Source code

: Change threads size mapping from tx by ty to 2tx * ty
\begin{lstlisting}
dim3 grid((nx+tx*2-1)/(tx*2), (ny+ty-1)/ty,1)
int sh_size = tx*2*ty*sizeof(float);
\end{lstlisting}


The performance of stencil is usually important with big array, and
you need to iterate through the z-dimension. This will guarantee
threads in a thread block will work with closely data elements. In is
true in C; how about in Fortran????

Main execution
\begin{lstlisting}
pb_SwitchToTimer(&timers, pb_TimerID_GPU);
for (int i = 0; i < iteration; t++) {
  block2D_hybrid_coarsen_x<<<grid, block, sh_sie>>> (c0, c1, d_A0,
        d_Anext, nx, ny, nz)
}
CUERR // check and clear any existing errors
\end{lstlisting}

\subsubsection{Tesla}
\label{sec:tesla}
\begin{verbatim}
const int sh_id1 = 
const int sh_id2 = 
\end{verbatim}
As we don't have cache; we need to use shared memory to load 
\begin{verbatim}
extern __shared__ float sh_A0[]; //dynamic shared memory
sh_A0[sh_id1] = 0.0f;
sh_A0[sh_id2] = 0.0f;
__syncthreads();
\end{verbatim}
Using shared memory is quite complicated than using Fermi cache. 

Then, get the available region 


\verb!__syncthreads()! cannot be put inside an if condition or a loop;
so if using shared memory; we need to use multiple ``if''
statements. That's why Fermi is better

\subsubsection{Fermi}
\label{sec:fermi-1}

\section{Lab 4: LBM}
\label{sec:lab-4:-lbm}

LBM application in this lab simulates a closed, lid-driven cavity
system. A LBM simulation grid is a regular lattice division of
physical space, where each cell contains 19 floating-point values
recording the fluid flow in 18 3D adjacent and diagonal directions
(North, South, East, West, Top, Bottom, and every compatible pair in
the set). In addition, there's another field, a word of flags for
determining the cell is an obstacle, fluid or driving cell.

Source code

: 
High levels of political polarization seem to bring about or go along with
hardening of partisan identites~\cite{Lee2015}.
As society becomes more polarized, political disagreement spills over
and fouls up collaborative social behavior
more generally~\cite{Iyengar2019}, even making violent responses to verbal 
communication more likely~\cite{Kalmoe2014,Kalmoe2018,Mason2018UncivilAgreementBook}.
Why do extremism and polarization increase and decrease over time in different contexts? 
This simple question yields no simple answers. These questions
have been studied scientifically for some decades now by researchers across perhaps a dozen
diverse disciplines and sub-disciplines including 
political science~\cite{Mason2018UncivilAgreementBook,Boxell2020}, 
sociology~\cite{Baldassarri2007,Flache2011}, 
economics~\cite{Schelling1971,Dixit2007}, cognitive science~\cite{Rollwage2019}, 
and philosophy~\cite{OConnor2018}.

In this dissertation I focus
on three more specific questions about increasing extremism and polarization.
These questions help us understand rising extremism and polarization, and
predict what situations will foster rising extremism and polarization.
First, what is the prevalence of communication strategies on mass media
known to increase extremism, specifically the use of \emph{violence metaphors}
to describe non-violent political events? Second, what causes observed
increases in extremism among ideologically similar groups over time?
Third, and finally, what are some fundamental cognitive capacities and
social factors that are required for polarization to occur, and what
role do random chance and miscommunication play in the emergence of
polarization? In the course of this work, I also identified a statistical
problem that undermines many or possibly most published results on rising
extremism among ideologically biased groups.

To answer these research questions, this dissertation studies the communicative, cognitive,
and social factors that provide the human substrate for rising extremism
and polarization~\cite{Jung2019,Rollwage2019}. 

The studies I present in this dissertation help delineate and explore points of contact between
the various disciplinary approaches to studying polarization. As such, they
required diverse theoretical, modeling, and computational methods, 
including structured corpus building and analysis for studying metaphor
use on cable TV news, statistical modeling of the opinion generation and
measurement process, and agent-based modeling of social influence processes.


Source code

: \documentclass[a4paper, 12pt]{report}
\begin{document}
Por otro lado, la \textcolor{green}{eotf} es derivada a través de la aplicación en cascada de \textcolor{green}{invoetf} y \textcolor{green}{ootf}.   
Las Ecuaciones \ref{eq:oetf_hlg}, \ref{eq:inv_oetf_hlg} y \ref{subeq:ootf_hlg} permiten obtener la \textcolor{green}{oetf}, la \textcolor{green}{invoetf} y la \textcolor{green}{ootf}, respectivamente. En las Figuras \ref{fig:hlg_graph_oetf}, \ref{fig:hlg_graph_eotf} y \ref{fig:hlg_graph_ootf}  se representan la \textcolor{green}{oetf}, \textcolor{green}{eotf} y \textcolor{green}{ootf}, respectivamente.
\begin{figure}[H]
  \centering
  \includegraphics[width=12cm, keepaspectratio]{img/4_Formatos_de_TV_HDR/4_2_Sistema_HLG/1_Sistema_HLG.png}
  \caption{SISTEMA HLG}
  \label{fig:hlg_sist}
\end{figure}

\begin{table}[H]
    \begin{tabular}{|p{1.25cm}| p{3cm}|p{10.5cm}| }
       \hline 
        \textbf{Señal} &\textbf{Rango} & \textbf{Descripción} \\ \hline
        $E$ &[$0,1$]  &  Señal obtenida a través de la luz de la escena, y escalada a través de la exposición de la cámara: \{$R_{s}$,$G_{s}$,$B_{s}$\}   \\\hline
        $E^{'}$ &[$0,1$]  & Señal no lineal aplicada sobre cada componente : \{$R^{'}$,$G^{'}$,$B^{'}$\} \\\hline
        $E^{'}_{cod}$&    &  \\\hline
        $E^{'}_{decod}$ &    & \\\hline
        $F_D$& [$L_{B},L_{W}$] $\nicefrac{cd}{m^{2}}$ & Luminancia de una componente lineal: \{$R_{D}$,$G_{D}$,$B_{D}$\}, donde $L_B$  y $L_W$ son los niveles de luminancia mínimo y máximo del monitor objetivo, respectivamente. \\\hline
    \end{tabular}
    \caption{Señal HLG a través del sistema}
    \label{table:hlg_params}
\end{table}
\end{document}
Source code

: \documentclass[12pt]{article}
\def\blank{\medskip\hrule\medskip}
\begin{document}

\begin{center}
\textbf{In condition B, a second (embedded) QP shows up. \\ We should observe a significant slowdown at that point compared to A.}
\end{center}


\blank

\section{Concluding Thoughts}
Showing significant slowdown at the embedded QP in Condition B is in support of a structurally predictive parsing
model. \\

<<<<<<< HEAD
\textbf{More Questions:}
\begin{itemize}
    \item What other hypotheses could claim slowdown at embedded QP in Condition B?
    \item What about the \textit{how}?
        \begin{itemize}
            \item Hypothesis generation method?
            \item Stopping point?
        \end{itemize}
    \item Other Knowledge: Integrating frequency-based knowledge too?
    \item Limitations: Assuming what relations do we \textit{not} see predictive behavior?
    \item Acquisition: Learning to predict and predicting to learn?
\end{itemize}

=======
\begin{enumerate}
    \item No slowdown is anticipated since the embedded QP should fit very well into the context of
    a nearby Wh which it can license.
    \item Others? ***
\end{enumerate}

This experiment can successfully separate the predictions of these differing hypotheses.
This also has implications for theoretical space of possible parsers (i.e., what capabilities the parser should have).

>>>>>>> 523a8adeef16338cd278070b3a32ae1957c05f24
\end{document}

━━━━━━━━━━━━━━━━━━━━━━━━━━━━━━

The result should be every line that contains "significant", copied from the entries.

\textbf{In condition B, a second (embedded) QP shows up. \\ We should observe a significant slowdown at that point compared to A.}
Showing significant slowdown at the embedded QP in Condition B is in support of a structurally predictive parsing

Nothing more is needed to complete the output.